I could use some advice from anyone with electrical, appliance, and/or construction experience.
I’ve got an old air conditioner in my apartment. It’s the same one I had when I moved in, so it’s at least 30 years old. I’ve also got Apple Homekit set up for other devices in my apartment (light bults and fans).
The goal: control my air conditioner through Homekit. The dream: Before I go home, I turn on the A/C remotely so the apartment will be cool when I get there. Double dream: use Homekit to connect my thermostat to the A/C so that it would turn on if the apartment temperature got over 85 degrees, to keep my pets comfortable.
There are plenty of Homekit devices that plug into conventional wall outlets. Here’s one that I already use.
For those of you keeping score at home, most home plugs and outlets are NEMA 5-15:
This old A/C uses a NEMA 6-15 plug, I think; it’s pretty grungy after 30 years. It looks like this:
A new plug of this type looks like this:
The outlet looks like this (it was the best I could do sticking my iPhone behind a bookcase):
This looks like a NEMA 6-20 outlet, but it doesn’t match what’s in use today. A current NEMA 6-20 outlet looks like this:
Again, for those like me who are keeping score at home, this means that my A/C can draw up to 15 amps of current at 240 volts.
The studliest Homekit switch I know of is the Eve Energy Smartplug. It can handle up to 250V, it’s rated for 11A at the most. With my current A/C, even if I could solve the outlet compatibility issues, either a circuit breaker would trip or a fuse would blow if I used it for my air conditioner.

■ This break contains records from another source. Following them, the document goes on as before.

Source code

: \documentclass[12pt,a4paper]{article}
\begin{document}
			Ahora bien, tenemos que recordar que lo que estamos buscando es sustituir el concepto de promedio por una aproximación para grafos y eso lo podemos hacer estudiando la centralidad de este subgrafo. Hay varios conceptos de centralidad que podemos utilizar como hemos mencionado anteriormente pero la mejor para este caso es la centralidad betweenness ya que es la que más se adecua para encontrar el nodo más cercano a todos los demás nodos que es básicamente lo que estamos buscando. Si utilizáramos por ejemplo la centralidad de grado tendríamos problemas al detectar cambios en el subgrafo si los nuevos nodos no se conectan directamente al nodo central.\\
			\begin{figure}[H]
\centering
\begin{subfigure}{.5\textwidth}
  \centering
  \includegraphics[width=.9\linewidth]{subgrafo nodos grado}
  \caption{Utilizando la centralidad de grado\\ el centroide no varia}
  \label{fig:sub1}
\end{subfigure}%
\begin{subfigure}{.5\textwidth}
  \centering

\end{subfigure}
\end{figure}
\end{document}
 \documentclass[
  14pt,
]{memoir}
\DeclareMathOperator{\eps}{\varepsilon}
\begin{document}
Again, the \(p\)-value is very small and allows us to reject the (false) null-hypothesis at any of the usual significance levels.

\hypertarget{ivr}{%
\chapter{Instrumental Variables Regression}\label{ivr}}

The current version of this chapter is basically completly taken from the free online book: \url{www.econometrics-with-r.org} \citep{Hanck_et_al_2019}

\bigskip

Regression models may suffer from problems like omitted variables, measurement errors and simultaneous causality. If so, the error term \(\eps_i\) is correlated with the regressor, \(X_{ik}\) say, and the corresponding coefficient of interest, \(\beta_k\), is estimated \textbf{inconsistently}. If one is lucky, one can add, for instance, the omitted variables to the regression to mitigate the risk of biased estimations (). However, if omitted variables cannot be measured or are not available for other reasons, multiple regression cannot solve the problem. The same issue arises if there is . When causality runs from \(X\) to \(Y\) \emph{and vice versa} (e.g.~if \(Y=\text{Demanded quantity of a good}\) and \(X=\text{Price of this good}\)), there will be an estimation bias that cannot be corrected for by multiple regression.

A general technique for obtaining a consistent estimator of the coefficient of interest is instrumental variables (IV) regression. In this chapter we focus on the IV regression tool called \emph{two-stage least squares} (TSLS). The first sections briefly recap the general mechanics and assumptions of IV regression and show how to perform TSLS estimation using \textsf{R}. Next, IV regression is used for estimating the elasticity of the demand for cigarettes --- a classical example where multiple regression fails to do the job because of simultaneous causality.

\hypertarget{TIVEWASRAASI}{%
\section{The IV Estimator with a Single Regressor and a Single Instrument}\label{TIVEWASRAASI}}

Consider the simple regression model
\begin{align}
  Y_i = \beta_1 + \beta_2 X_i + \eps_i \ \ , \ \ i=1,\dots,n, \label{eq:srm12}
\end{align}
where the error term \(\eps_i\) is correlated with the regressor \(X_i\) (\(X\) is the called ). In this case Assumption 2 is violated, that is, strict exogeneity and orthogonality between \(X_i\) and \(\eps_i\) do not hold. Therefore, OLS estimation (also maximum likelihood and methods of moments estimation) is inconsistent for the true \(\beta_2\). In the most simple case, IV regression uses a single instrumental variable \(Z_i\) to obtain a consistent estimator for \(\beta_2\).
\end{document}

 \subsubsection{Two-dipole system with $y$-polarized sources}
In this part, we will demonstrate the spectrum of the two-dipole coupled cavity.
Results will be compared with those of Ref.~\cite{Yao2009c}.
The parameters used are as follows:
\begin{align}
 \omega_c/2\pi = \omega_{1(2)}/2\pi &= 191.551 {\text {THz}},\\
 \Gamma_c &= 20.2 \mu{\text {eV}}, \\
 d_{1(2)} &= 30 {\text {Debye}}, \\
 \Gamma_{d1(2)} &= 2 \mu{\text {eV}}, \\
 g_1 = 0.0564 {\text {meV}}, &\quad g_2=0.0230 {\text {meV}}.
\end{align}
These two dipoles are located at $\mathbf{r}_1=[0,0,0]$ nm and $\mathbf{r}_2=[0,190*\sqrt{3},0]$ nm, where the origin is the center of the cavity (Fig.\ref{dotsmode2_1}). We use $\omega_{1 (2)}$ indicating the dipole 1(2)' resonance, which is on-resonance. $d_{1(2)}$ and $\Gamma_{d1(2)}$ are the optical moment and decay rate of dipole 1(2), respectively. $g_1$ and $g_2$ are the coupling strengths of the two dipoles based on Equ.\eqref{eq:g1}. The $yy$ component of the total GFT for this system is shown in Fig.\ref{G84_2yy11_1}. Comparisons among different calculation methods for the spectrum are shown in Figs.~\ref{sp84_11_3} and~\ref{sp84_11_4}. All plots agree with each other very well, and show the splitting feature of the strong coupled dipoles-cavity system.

So now we get to the advice I need from people who know what they’re doing:
- Is it possible to set up some kind of relay so a 15A/120V device can control a 20A/240V device? My web searches suggest that it’s possible, but you need to have electrical experience to construct one and no one has put up any “how to” plans yet. Can you think of something?

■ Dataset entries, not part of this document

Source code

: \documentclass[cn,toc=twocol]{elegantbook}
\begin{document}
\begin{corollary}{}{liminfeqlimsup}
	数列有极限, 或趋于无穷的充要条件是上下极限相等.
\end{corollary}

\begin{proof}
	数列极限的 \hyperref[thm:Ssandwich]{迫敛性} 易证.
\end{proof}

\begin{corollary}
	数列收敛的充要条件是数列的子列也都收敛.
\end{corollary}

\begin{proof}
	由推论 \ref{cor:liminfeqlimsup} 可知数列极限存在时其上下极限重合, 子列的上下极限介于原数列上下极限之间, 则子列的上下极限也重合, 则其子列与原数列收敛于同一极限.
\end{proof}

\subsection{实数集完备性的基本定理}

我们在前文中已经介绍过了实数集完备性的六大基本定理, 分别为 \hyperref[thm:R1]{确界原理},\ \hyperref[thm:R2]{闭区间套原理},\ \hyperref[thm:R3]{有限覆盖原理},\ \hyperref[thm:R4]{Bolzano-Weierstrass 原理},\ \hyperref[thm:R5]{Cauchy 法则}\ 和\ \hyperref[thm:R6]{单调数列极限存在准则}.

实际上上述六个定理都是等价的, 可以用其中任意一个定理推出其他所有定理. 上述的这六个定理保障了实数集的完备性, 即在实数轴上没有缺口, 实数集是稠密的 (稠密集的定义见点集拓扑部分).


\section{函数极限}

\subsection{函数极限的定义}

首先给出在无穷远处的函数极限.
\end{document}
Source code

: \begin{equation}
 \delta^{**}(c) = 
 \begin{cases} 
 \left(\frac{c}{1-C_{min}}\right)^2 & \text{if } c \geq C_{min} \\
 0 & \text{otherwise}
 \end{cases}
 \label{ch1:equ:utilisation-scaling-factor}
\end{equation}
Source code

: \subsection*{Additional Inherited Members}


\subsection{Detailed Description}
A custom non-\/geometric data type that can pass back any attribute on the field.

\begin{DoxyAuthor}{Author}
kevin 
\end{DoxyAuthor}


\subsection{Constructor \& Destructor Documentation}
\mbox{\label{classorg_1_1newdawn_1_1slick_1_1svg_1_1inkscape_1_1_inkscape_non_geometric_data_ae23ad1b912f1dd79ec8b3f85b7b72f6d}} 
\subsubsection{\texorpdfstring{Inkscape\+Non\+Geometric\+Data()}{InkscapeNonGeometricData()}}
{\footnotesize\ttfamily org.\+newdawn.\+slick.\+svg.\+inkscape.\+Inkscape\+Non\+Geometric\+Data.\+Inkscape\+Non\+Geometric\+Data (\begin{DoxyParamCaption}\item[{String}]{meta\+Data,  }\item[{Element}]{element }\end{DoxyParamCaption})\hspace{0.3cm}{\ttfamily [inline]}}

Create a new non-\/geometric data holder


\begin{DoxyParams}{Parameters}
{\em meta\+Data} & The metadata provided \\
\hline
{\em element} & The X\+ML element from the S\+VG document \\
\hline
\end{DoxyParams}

- As I said, my current A/C is over 30 years old. It is certainly not energy efficient. It’s not remote controlled (so devices like Tado won’t work). The latch that lets in air from the outside froze shut 20 years ago, so I can’t use just the fan to vent in cool air when it’s hotter inside than outside. And you can see the picture of the plug above; I’m not sure it’s safe anymore.
So I’m willing to consider buying a new one. There are Homekit-compatible air conditioners coming onto the market. That leads to contractor-style questions:
- They make plenty of wall-mounted air conditioners with NEMA 6-15P plugs. I can’t seem to find one that’s Homekit compatible. Do you know of any? (Translation: Is your web-fu better than mine?) Or will I have to accept a Tado-like solution?

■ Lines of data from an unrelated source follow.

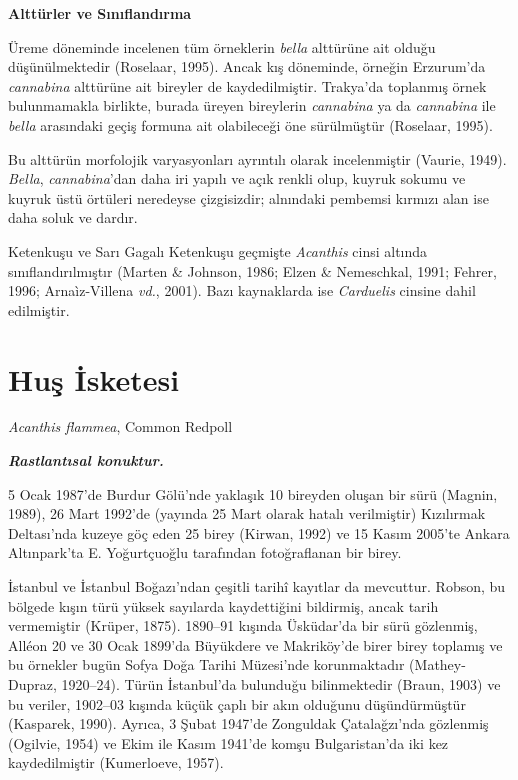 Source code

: \documentclass[
  10.5pt,
  a4paper,
  DIV=11,
  numbers=noendperiod,
  twocolumn]{scrreprt}
\begin{document}
\textbf{Alttürler ve Sınıflandırma}

Üreme döneminde incelenen tüm örneklerin \emph{bella} alttürüne ait
olduğu düşünülmektedir (Roselaar, 1995). Ancak kış döneminde, örneğin
Erzurum'da \emph{cannabina} alttürüne ait bireyler de kaydedilmiştir.
Trakya'da toplanmış örnek bulunmamakla birlikte, burada üreyen
bireylerin \emph{cannabina} ya da \emph{cannabina} ile \emph{bella}
arasındaki geçiş formuna ait olabileceği öne sürülmüştür (Roselaar,
1995).

Bu alttürün morfolojik varyasyonları ayrıntılı olarak incelenmiştir
(Vaurie, 1949). \emph{Bella}, \emph{cannabina}'dan daha iri yapılı ve
açık renkli olup, kuyruk sokumu ve kuyruk üstü örtüleri neredeyse
çizgisizdir; alnındaki pembemsi kırmızı alan ise daha soluk ve dardır.

Ketenkuşu ve Sarı Gagalı Ketenkuşu geçmişte \emph{Acanthis} cinsi
altında sınıflandırılmıştır (Marten \& Johnson, 1986; Elzen \&
Nemeschkal, 1991; Fehrer, 1996; Arnaìz-Villena \emph{vd.}, 2001). Bazı
kaynaklarda ise \emph{Carduelis} cinsine dahil edilmiştir.

\section{Huş İsketesi}\label{huux15f-isketesi}

\emph{Acanthis flammea}, Common Redpoll

\textbf{\emph{Rastlantısal konuktur.}}

5 Ocak 1987'de Burdur Gölü'nde yaklaşık 10 bireyden oluşan bir sürü
(Magnin, 1989), 26 Mart 1992'de (yayında 25 Mart olarak hatalı
verilmiştir) Kızılırmak Deltası'nda kuzeye göç eden 25 birey (Kirwan,
1992) ve 15 Kasım 2005'te Ankara Altınpark'ta E. Yoğurtçuoğlu tarafından
fotoğraflanan bir birey.

İstanbul ve İstanbul Boğazı'ndan çeşitli tarihî kayıtlar da mevcuttur.
Robson, bu bölgede kışın türü yüksek sayılarda kaydettiğini bildirmiş,
ancak tarih vermemiştir (Krüper, 1875). 1890--91 kışında Üsküdar'da bir
sürü gözlenmiş, Alléon 20 ve 30 Ocak 1899'da Büyükdere ve Makriköy'de
birer birey toplamış ve bu örnekler bugün Sofya Doğa Tarihi Müzesi'nde
korunmaktadır (Mathey-Dupraz, 1920--24). Türün İstanbul'da bulunduğu
bilinmektedir (Braun, 1903) ve bu veriler, 1902--03 kışında küçük çaplı
bir akın olduğunu düşündürmüştür (Kasparek, 1990). Ayrıca, 3 Şubat
1947'de Zonguldak Çatalağzı'nda gözlenmiş (Ogilvie, 1954) ve Ekim ile
Kasım 1941'de komşu Bulgaristan'da iki kez kaydedilmiştir (Kumerloeve,
1957).
\end{document}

- Alternatively, modern air conditioners draw less current than my old A/C. My living room is about 400 square feet. A decent wall-mounted air conditioner like this one draws less than 5 amps. So it’s theoretically possible to use the Eve Smartplug, if I can solve the outlet compatibility issue.
- Is it worth solving this problem a different way, by replacing that old NEMA 6-20 outlet with a NEMA 5-15, with a suitable downgrade in voltage? Then an unmodified Eve Smartplug would work. I’m certain that a modern A/C with a NEMA 5-15 plug could handle 400 square feet.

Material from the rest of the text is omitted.